_Task objective_: From the data below, give the number of lines holding the word "self", with nothing else added.

[[ Supplied entries, beginning ]]

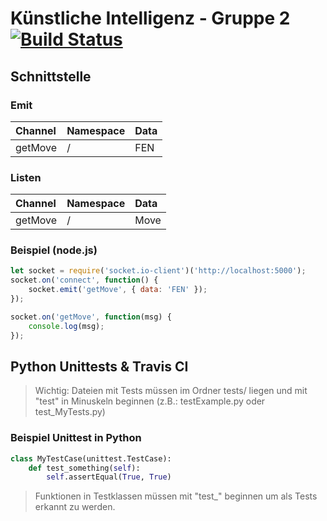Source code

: # Künstliche Intelligenz - Gruppe 2   [![Build Status](https://travis-ci.com/deep-green/ki2.svg?branch=master)](https://travis-ci.com/deep-green/ki2)

## Schnittstelle
### Emit
| Channel | Namespace | Data |
|:--------|:----------|:-----|
| getMove | /         | FEN  |

### Listen
| Channel | Namespace | Data |
|:--------|:----------|:-----|
| getMove | /         | Move |

### Beispiel (node.js)
```js
let socket = require('socket.io-client')('http://localhost:5000');
socket.on('connect', function() {
    socket.emit('getMove', { data: 'FEN' });
});

socket.on('getMove', function(msg) {
    console.log(msg);
});
```

## Python Unittests & Travis CI
> Wichtig: Dateien mit Tests müssen im Ordner tests/ liegen und mit "test" in Minuskeln beginnen (z.B.: testExample.py oder test_MyTests.py)

### Beispiel Unittest in Python
```python
class MyTestCase(unittest.TestCase):
    def test_something(self):
        self.assertEqual(True, True)
```
> Funktionen in Testklassen müssen mit "test_" beginnen um als Tests erkannt zu werden.
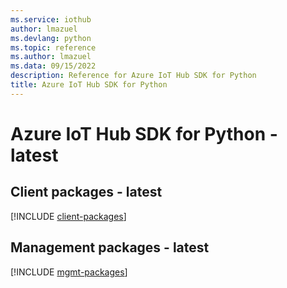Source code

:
 ```yaml
---
ms.service: iothub
author: lmazuel
ms.devlang: python
ms.topic: reference
ms.author: lmazuel
ms.data: 09/15/2022
description: Reference for Azure IoT Hub SDK for Python
title: Azure IoT Hub SDK for Python
---
```

# Azure IoT Hub SDK for Python - latest

## Client packages - latest
[!INCLUDE [client-packages](iot-hub-client-index.md)]
## Management packages - latest
[!INCLUDE [mgmt-packages](iot-hub-mgmt-index.md)]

[[ Supplied entries, end ]]

_Answer section_: 2